[发明专利]用汉逊酵母表达系统产生HPV45 L1蛋白的方法

摘要

本发明涉及用汉逊酵母表达系统产生HPV45 L1蛋白的方法。具体地，本发明公开了产生表达HPV45 L1蛋白的重组汉逊酵母细胞的方法以及由所述方法产生的重组汉逊酵母细胞。
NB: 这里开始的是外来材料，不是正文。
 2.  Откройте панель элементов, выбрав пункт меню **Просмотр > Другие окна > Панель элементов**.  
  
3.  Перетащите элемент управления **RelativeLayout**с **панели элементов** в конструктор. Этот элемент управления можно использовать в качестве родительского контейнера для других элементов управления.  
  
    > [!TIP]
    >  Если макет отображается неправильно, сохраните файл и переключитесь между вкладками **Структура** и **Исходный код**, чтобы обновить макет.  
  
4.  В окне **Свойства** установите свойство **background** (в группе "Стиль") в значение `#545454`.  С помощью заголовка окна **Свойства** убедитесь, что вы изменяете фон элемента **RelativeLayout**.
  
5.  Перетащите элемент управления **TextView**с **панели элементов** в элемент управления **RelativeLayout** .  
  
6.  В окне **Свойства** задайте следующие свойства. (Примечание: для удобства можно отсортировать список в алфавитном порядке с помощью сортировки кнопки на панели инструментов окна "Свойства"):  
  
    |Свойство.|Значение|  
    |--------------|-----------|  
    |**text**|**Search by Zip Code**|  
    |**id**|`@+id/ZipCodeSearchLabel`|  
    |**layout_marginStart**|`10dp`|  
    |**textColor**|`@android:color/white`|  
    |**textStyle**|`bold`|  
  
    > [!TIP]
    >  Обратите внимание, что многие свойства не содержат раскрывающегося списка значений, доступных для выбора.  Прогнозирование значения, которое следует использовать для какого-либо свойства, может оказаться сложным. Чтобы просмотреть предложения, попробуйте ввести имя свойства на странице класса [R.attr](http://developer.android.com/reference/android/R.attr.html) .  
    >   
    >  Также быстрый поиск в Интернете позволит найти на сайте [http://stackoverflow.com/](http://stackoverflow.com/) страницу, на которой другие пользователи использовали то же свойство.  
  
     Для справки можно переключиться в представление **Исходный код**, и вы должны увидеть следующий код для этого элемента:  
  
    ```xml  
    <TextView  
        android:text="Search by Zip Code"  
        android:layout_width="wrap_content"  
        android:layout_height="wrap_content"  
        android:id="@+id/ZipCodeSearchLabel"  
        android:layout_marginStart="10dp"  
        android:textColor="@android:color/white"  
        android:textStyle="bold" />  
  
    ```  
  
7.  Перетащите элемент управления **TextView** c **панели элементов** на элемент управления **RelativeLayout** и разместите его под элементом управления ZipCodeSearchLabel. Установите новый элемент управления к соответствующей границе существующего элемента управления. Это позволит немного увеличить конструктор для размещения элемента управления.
本发明还公开了利用所述重组汉逊酵母细胞产生HPV45 L1蛋白的方法以及所产生的HPV45 L1蛋白在制备预防性疫苗中的用途。

主权项

1.一种产生HPV45 L1蛋白的方法，包括以下步骤：a).产生表达人乳头瘤病毒45型L1(HPV45 L1)蛋白的重组汉逊酵母细胞；b).在适于所述HPV45 L1蛋白表达的条件下培养a)中获得的重组汉逊酵母细胞；和c).从培养物中回收并纯化所述HPV45 L1蛋白；其中a)中通过包含以下步骤的方法产生表达人乳头瘤病毒45型L1(HPV45 L1)蛋白的重组汉逊酵母细胞：a1)通过将包含与MOX启动子和MOX终止子可操纵地连接的SEQ ID NO:2所示的HPV45 L1蛋白编码序列的外源多核苷酸插入序列示于SEQ ID NO:9的载体来构建表达构建体；a2)用步骤a1)中获得的表达构建体转化ATCC26012汉逊酵母细胞；和a3)用Zeocin和G418对步骤a2)中获得的汉逊酵母细胞进行筛选，获得含有拷贝数大于60的所述外源多核苷酸的重组汉逊酵母细胞；其中b)中的培养包括以下步骤b1)和b2)：b1)制备发酵种子液：取所述重组汉逊酵母细胞50μl接入5ml YPD培养基中，于30℃、200rpm摇床培养20‑24hr，A_600nm2‑5，各吸取1ml接入2瓶500ml YPD培养基中，于30℃、200rpm摇床培养20‑24hr至A_600nm 15‑20，作为发酵种子液待用；b2)发酵：500ml发酵种子液加入至30L发酵罐中的发酵起始培养基，发酵体积为15L；起始搅拌转速为200rpm、空气流量0.5Nm³/hr、罐压0.5bar，发酵中控制溶氧值为20‑80％；起始生长期维持25hr后，菌液A_600nm达到20，溶氧开始快速上升，开始以100ml/hr流速流加补料培养基；培养6‑8hr后，菌液A_600nm达到90，停止流加，氨水调节pH值至6.0；溶氧开始回升后开始流加含12ml/L PTM1的甲醇进入诱导表达期，诱导温度设定为35℃，甲醇初始流加速率为50ml/hr，每小时取样，甲醇电极测定甲醇浓度，通过调节甲醇流加速率使甲醇浓度控制在＜5g/L；诱导10hr后下罐，4℃条件下以5000rpm离心30min收集湿菌体，‑20℃冻存备用；其中c)中的回收和纯化包括以下步骤c1)和c2)：c1)取‑20℃保存的HPV45‑L1表达湿菌体，按照10ml/g湿菌体的比例加入0.9％生理盐水清洗；菌体洗涤后，按20ml缓冲液/g湿菌体加入破碎缓冲液充分溶解，使用高压匀浆破碎，破碎压力1500bar，循环破碎5‑8遍，镜检破碎率＞90％；菌体破碎液在4℃条件下以10000rpm离心30min，收集上清液；c2)经1μm过滤的菌体破碎上清液，上样于层析介质POROS XS，用0.5M～1.5M NaCl梯度洗脱，收集洗脱的HPV45L1蛋白；将初步纯化后的HPV45L1蛋白上样于层析介质Macro‑Prep陶瓷羟基磷灰石，目的蛋白结合于层析介质上，用20～200mM磷酸盐浓度梯度洗脱，目的蛋白与杂质分离，收集洗脱的HPV45L1蛋白。